Kids elated to spot tiger in their backyard inside Sajnekhali Wildlife Sanctuary
Telegraph | 6 January 2025
First came a monitor lizard that ran for its life. Seconds later, a deer mom and her fawn did an encore. Cue enough for a forest guide on a watchtower to alert a group of visitors.
For the next 10 minutes, the group, comprising 30 school students, were mesmerised by a full-grown adult male tiger who roamed around a fenced watchtower inside the Sajnekhali Wildlife Sanctuary in the Sunderbans.
The January 2 sighting was the first time most of the students in the group saw a tiger in the wild. They came from villages on the fringes of the Sundarban Tiger Reserve.
Despite being sons and daughters of the soil, they are not familiar with the rich biodiversity of the mangrove forests, said the founder of an environmental organisation that organised the forest trip.
“They live here but hardly have enough opportunities to get acquainted with the rich biodiversity they have inherited by birth. Their schools hardly organise educational excursions. Tourism is big in the Sunderbans. But it draws mostly outsiders. There are some local families linked to the tourism industry. But children, in general, do not get the exposure to the forests they deserve,” said Joydip Kundu, the founder of the Society for Heritage and Ecological Research (SHER), an NGO that works to reduce human-wildlife conflict.
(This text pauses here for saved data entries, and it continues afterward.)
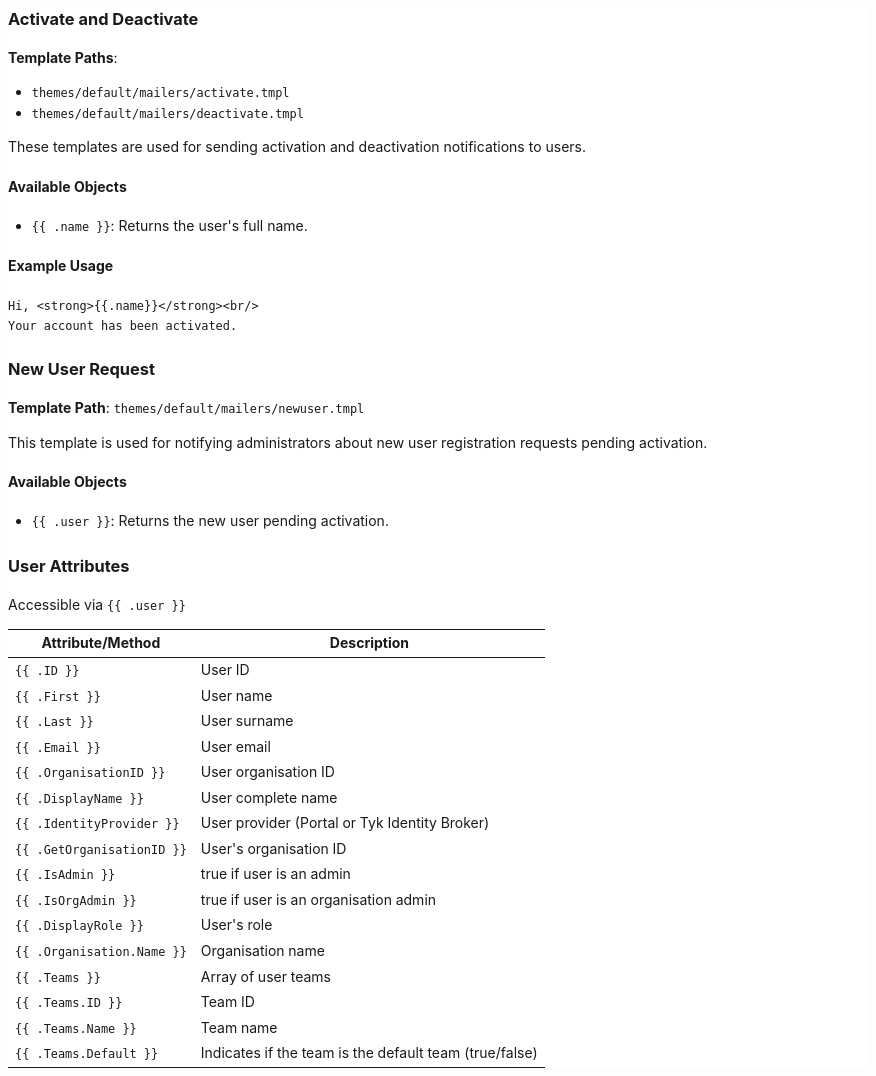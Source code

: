 ### Activate and Deactivate

**Template Paths**:

- `themes/default/mailers/activate.tmpl`
- `themes/default/mailers/deactivate.tmpl`

These templates are used for sending activation and deactivation notifications to users.

#### Available Objects

- `{{ .name }}`: Returns the user's full name.

#### Example Usage

```
Hi, <strong>{{.name}}</strong><br/>
Your account has been activated.
```

### New User Request

**Template Path**: `themes/default/mailers/newuser.tmpl`

This template is used for notifying administrators about new user registration requests pending activation.

#### Available Objects

- `{{ .user }}`: Returns the new user pending activation.

### User Attributes

Accessible via `{{ .user }}`

| Attribute/Method           | Description                                            |
| -------------------------- | ------------------------------------------------------ |
| `{{ .ID }}`                | User ID                                                |
| `{{ .First }}`             | User name                                              |
| `{{ .Last }}`              | User surname                                           |
| `{{ .Email }}`             | User email                                             |
| `{{ .OrganisationID }}`    | User organisation ID                                   |
| `{{ .DisplayName }}`       | User complete name                                     |
| `{{ .IdentityProvider }}`  | User provider (Portal or Tyk Identity Broker)          |
| `{{ .GetOrganisationID }}` | User's organisation ID                                 |
| `{{ .IsAdmin }}`           | true if user is an admin                               |
| `{{ .IsOrgAdmin }}`        | true if user is an organisation admin                  |
| `{{ .DisplayRole }}`       | User's role                                            |
| `{{ .Organisation.Name }}` | Organisation name                                      |
| `{{ .Teams }}`             | Array of user teams                                    |
| `{{ .Teams.ID }}`          | Team ID                                                |
| `{{ .Teams.Name }}`        | Team name                                              |
| `{{ .Teams.Default }}`     | Indicates if the team is the default team (true/false) |
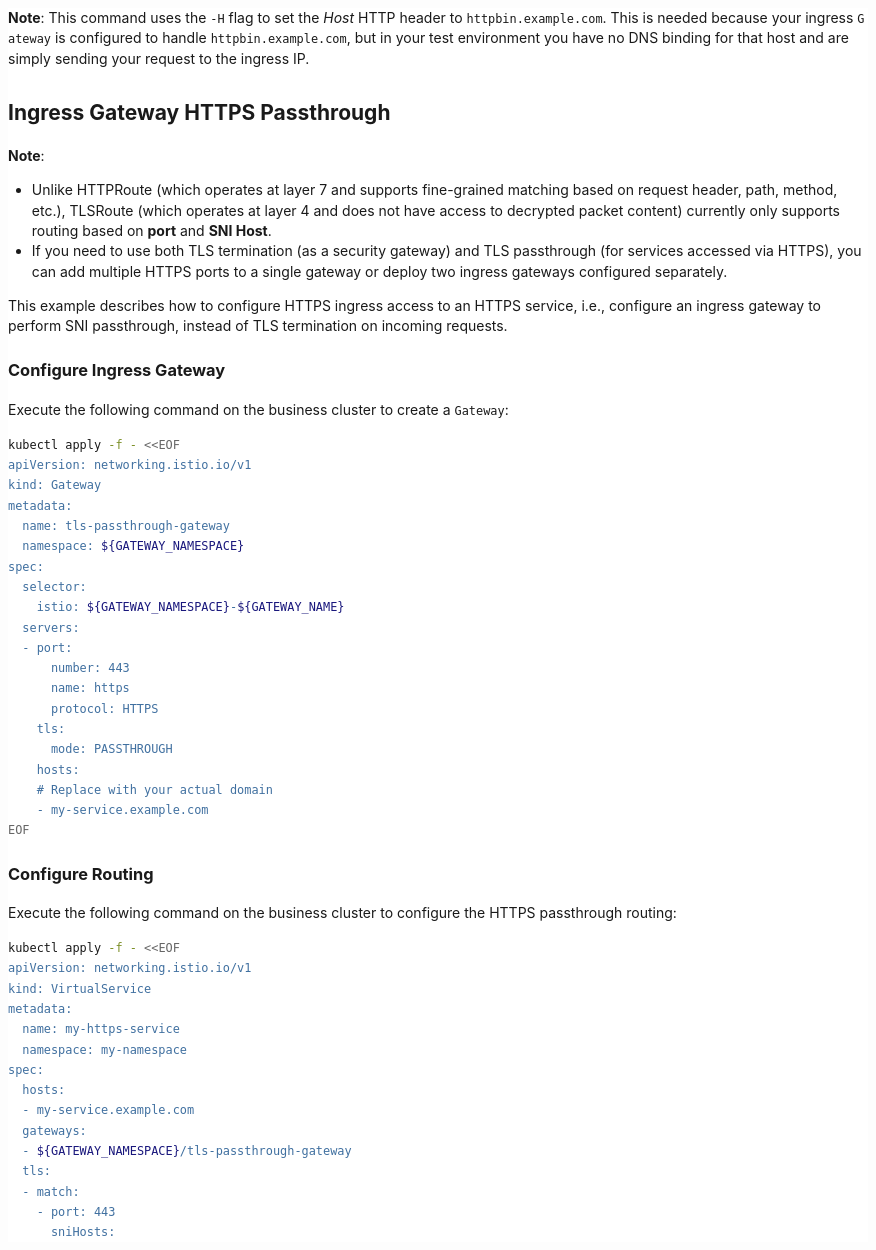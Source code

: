 **Note**: This command uses the `-H` flag to set the _Host_ HTTP header to `httpbin.example.com`. This is needed because your ingress `Gateway` is configured to handle `httpbin.example.com`, but in your test environment you have no DNS binding for that host and are simply sending your request to the ingress IP.

## Ingress Gateway HTTPS Passthrough

**Note**:

- Unlike HTTPRoute (which operates at layer 7 and supports fine-grained matching based on request header, path, method, etc.), TLSRoute (which operates at layer 4 and does not have access to decrypted packet content) currently only supports routing based on **port** and **SNI Host**.
- If you need to use both TLS termination (as a security gateway) and TLS passthrough (for services accessed via HTTPS), you can add multiple HTTPS ports to a single gateway or deploy two ingress gateways configured separately.

This example describes how to configure HTTPS ingress access to an HTTPS service, i.e., configure an ingress gateway to perform SNI passthrough, instead of TLS termination on incoming requests.

### Configure Ingress Gateway

Execute the following command on the business cluster to create a `Gateway`:

```bash
kubectl apply -f - <<EOF
apiVersion: networking.istio.io/v1
kind: Gateway
metadata:
  name: tls-passthrough-gateway
  namespace: ${GATEWAY_NAMESPACE}
spec:
  selector:
    istio: ${GATEWAY_NAMESPACE}-${GATEWAY_NAME}
  servers:
  - port:
      number: 443
      name: https
      protocol: HTTPS
    tls:
      mode: PASSTHROUGH
    hosts:
    # Replace with your actual domain
    - my-service.example.com
EOF
```

### Configure Routing

Execute the following command on the business cluster to configure the HTTPS passthrough routing:

```bash
kubectl apply -f - <<EOF
apiVersion: networking.istio.io/v1
kind: VirtualService
metadata:
  name: my-https-service
  namespace: my-namespace
spec:
  hosts:
  - my-service.example.com
  gateways:
  - ${GATEWAY_NAMESPACE}/tls-passthrough-gateway
  tls:
  - match:
    - port: 443
      sniHosts:
```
On the second day of the new year, the NGO organised an excursion for 30 young boys and girls, students of Classes IX, X, and XI. They came from villages such as Pakhiralaya, Dayapur, Rangabelia and Rajatjubilee.
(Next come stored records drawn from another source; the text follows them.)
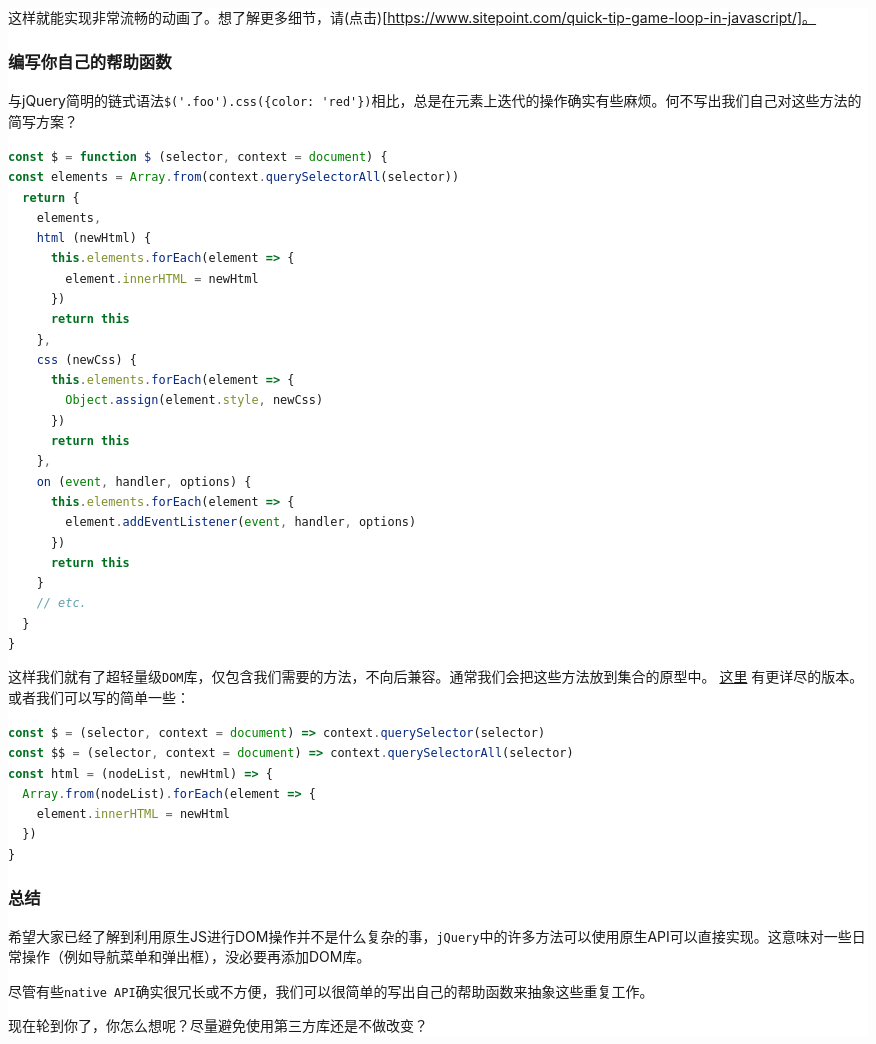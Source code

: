 
这样就能实现非常流畅的动画了。想了解更多细节，请(点击)[https://www.sitepoint.com/quick-tip-game-loop-in-javascript/]。


### 编写你自己的帮助函数

与jQuery简明的链式语法`$('.foo').css({color: 'red'})`相比，总是在元素上迭代的操作确实有些麻烦。何不写出我们自己对这些方法的简写方案？


```js
const $ = function $ (selector, context = document) {
const elements = Array.from(context.querySelectorAll(selector))
  return {
    elements,
    html (newHtml) {
      this.elements.forEach(element => {
        element.innerHTML = newHtml
      })
      return this
    },
    css (newCss) {
      this.elements.forEach(element => {
        Object.assign(element.style, newCss)
      })
      return this
    },
    on (event, handler, options) {
      this.elements.forEach(element => {
        element.addEventListener(event, handler, options)
      })
      return this
    }
    // etc.
  }
}

```

这样我们就有了超轻量级`DOM`库，仅包含我们需要的方法，不向后兼容。通常我们会把这些方法放到集合的原型中。 [这里](https://gist.github.com/SitePointEditors/4f6643d62a87aece860b0784c6eeffd2) 有更详尽的版本。或者我们可以写的简单一些：

```js
const $ = (selector, context = document) => context.querySelector(selector)
const $$ = (selector, context = document) => context.querySelectorAll(selector)
const html = (nodeList, newHtml) => {
  Array.from(nodeList).forEach(element => {
    element.innerHTML = newHtml
  })
}

```

### 总结

希望大家已经了解到利用原生JS进行DOM操作并不是什么复杂的事，`jQuery`中的许多方法可以使用原生API可以直接实现。这意味对一些日常操作（例如导航菜单和弹出框），没必要再添加DOM库。

尽管有些`native API`确实很冗长或不方便，我们可以很简单的写出自己的帮助函数来抽象这些重复工作。

现在轮到你了，你怎么想呢？尽量避免使用第三方库还是不做改变？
They toured the Sajnekhali Wildlife Sanctuary — one of the four ranges of the STR — on a boat before getting off at the Sudhanyakhali watchtower. Minutes after reaching the top, Nityananda Choukidar, a veteran forest guide, signalled the group to be silent.
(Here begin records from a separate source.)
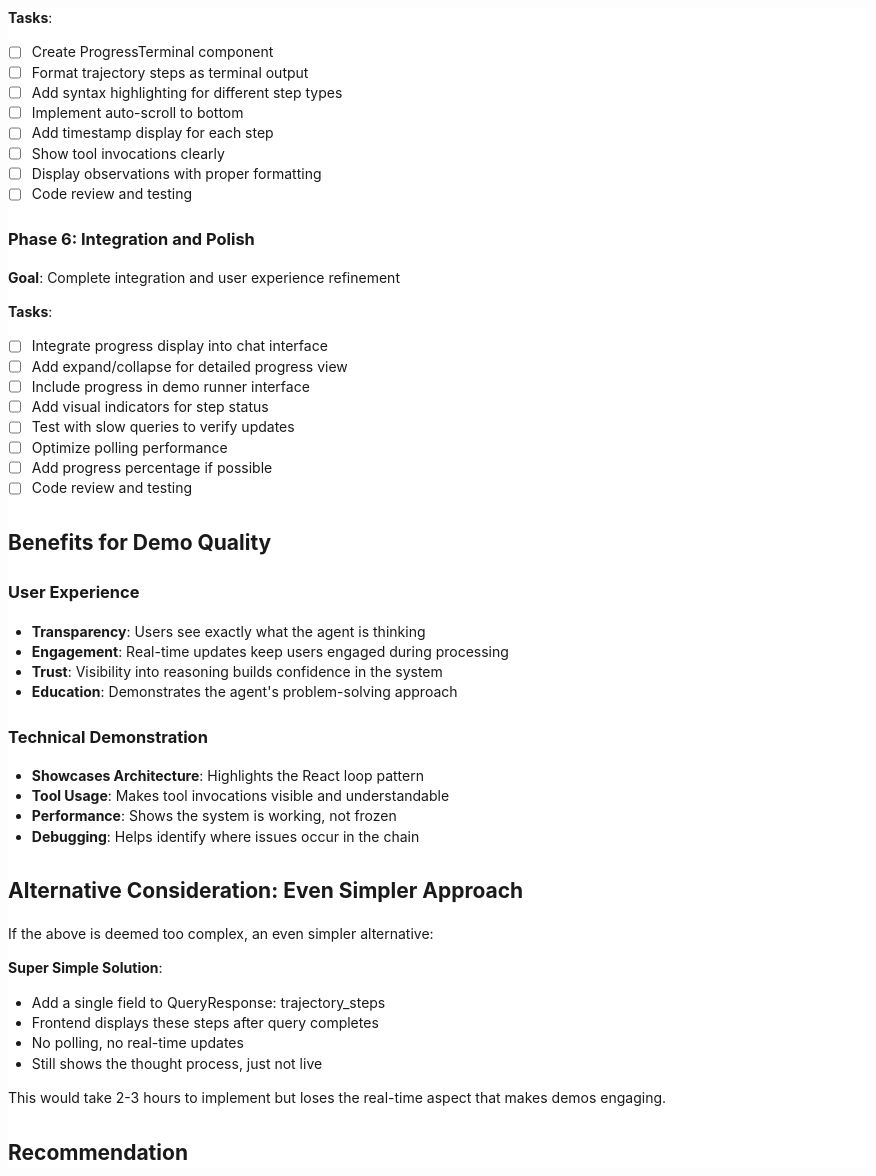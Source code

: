 **Tasks**:
- [ ] Create ProgressTerminal component
- [ ] Format trajectory steps as terminal output
- [ ] Add syntax highlighting for different step types
- [ ] Implement auto-scroll to bottom
- [ ] Add timestamp display for each step
- [ ] Show tool invocations clearly
- [ ] Display observations with proper formatting
- [ ] Code review and testing

### Phase 6: Integration and Polish
**Goal**: Complete integration and user experience refinement

**Tasks**:
- [ ] Integrate progress display into chat interface
- [ ] Add expand/collapse for detailed progress view
- [ ] Include progress in demo runner interface
- [ ] Add visual indicators for step status
- [ ] Test with slow queries to verify updates
- [ ] Optimize polling performance
- [ ] Add progress percentage if possible
- [ ] Code review and testing

## Benefits for Demo Quality

### User Experience
- **Transparency**: Users see exactly what the agent is thinking
- **Engagement**: Real-time updates keep users engaged during processing
- **Trust**: Visibility into reasoning builds confidence in the system
- **Education**: Demonstrates the agent's problem-solving approach

### Technical Demonstration
- **Showcases Architecture**: Highlights the React loop pattern
- **Tool Usage**: Makes tool invocations visible and understandable
- **Performance**: Shows the system is working, not frozen
- **Debugging**: Helps identify where issues occur in the chain

## Alternative Consideration: Even Simpler Approach

If the above is deemed too complex, an even simpler alternative:

**Super Simple Solution**: 
- Add a single field to QueryResponse: trajectory_steps
- Frontend displays these steps after query completes
- No polling, no real-time updates
- Still shows the thought process, just not live

This would take 2-3 hours to implement but loses the real-time aspect that makes demos engaging.

## Recommendation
He was alerted by the monitor lizard and the deer mom and fawn. Soon after, glimpses of the yellow coat and back stripes were visible inside a thicket. Moments later, around 3.40pm, the apex predator emerged from the green cover.
“It was a majestic sight. The tiger looked at us and stayed put. It crossed the observation line (a patch of the forest outside the fenced watchtower area that has been cleared for good sighting) and roamed around for 10 minutes before retreating into the deep forest. Basking in the sunlight, the tiger was in all its glory,” said Kundu.
Soumili Mondal, a Class X student at Dayapur PC Sen High School, was elated. “I cannot describe the feeling in words. I felt proud as a resident of the Sunderbans,” she said.
The January 2 trip was the first of a series of nature-orientation programmes that SHER has lined up for the teenagers. They are part of Bagh Sankalp, an ongoing conservation awareness campaign run by the NGO — in collaboration with the HT Parekh Foundation and Sanctuary Nature Foundation — to strengthen the community’s pledge to save the Sunderbans tiger.
The trip included a stop at the Sajnekhali Range Office of the STR. A couple of forest officers interacted with the students, telling them about the tiger census and forest patrolling.
On the boat, each participant got a booklet on the major mangrove species and animals — tigers, crocodiles, fishing cats and monitor lizards — in the Sunderbans.